▼
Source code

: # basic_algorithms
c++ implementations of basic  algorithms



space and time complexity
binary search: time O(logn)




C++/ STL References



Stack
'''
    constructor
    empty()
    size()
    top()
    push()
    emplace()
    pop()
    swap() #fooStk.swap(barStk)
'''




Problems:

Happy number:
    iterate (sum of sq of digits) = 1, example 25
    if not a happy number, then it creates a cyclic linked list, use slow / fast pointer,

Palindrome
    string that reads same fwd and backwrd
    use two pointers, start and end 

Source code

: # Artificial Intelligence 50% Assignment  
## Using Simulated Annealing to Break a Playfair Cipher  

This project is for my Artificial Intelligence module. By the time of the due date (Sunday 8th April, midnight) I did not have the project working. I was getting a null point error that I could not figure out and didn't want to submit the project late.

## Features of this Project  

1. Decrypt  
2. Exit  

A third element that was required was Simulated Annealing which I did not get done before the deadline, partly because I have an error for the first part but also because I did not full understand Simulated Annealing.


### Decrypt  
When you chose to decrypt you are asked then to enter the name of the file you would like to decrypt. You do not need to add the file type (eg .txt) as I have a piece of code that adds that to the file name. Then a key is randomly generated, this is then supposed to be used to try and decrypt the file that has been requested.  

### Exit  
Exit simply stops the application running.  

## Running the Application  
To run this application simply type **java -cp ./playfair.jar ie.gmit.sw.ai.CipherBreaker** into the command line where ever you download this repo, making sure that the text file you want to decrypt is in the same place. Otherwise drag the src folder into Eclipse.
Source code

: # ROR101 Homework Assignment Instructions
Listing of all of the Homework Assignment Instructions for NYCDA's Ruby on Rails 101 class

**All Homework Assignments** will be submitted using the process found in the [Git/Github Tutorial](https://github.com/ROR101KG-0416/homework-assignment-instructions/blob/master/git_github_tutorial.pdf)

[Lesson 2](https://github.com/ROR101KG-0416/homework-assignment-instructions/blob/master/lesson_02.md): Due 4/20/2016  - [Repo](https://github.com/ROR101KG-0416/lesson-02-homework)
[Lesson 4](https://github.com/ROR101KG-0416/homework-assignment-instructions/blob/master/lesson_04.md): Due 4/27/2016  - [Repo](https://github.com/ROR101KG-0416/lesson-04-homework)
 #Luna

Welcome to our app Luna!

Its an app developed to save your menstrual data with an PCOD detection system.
▲
▼
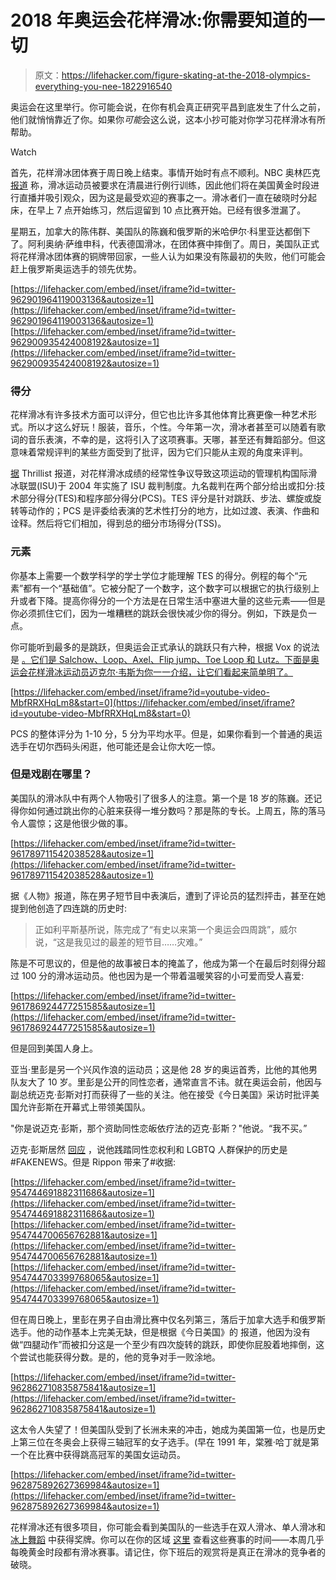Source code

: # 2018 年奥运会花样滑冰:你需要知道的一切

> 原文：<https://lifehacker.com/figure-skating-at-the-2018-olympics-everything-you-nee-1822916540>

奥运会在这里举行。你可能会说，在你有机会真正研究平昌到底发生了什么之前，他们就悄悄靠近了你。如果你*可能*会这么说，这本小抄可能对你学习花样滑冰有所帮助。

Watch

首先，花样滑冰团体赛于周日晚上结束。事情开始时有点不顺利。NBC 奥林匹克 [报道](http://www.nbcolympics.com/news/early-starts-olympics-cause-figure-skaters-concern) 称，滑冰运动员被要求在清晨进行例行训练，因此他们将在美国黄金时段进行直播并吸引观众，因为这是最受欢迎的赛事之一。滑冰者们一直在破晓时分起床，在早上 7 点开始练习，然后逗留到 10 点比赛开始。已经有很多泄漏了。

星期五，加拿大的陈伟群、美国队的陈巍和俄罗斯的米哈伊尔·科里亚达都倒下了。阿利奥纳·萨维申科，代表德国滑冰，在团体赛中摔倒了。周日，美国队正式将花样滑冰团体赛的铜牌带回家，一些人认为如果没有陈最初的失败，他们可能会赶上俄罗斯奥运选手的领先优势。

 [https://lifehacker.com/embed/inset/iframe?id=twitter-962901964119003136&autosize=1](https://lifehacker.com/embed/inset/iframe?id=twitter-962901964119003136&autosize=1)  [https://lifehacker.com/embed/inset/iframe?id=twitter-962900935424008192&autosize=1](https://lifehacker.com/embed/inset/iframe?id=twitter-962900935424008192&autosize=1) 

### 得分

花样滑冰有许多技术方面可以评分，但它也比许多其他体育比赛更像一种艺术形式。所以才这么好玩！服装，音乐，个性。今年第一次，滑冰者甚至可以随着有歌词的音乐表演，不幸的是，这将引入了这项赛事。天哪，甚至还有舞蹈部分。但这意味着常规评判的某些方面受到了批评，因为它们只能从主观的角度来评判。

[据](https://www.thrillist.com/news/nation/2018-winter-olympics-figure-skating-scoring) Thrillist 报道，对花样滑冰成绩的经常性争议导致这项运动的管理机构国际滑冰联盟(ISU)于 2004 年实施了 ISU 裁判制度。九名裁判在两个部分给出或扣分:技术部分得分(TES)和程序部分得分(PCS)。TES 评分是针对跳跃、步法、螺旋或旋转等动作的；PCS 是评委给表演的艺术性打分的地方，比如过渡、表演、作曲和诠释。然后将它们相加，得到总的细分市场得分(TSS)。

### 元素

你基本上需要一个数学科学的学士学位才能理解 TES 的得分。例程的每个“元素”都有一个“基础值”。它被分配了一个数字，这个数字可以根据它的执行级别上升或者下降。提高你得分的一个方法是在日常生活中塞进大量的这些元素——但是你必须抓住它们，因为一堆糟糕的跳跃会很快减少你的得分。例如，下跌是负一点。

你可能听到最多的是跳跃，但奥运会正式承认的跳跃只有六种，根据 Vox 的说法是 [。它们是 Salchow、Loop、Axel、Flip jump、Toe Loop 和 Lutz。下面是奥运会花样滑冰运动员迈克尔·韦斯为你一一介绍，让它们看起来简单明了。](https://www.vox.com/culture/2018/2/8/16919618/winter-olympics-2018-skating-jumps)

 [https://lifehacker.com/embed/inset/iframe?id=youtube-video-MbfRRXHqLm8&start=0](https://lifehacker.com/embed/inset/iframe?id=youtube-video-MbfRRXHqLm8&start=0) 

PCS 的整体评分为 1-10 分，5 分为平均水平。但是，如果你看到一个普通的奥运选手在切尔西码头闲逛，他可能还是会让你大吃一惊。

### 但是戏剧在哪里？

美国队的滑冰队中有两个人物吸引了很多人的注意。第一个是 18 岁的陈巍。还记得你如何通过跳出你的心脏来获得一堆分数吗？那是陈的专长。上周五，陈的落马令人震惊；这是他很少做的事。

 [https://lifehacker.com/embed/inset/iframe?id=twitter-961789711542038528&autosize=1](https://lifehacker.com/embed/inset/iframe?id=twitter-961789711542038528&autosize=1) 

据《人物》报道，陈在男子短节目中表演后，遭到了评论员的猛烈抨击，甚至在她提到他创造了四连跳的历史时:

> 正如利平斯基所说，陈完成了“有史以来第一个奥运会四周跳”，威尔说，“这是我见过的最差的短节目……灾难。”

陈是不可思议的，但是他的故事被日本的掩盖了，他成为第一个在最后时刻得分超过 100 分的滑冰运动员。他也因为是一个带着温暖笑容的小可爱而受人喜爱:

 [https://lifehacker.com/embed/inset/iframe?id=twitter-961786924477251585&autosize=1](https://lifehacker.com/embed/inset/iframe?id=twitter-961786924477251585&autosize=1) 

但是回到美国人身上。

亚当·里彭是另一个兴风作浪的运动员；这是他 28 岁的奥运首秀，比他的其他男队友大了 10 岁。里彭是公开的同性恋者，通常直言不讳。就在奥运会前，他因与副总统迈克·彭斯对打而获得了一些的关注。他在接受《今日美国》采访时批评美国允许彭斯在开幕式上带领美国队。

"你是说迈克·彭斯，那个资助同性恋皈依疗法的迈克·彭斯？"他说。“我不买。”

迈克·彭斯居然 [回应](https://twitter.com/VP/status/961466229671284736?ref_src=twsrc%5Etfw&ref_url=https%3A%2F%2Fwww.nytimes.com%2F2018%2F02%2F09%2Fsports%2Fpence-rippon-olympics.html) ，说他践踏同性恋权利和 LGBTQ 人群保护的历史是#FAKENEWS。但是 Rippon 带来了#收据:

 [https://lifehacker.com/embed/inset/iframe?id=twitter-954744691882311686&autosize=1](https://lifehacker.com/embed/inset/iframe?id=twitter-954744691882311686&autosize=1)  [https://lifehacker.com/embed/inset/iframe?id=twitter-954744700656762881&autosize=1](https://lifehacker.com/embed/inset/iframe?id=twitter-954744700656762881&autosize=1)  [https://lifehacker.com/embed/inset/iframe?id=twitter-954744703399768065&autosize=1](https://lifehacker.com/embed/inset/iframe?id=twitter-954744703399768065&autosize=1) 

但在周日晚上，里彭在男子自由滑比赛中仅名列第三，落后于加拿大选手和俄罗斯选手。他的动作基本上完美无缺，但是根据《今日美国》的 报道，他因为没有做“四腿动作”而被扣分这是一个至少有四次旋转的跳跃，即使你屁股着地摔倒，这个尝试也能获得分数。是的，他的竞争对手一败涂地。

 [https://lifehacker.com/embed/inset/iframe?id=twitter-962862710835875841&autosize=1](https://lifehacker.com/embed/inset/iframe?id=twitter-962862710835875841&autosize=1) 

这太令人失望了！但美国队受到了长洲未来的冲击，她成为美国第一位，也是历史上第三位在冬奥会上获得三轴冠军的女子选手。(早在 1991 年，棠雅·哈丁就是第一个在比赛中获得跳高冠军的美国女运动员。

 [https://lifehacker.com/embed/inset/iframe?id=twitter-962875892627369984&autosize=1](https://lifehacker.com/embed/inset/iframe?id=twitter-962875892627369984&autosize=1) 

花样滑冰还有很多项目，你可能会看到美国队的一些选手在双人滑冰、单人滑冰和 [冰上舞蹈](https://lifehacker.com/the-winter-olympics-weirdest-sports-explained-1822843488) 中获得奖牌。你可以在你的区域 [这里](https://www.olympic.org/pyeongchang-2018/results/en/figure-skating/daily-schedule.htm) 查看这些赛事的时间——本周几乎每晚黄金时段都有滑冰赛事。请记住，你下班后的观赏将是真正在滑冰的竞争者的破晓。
▲
Each line above that contains "Artificial" must be copied out.

: # Artificial Intelligence 50% Assignment  
This project is for my Artificial Intelligence module. By the time of the due date (Sunday 8th April, midnight) I did not have the project working. I was getting a null point error that I could not figure out and didn't want to submit the project late.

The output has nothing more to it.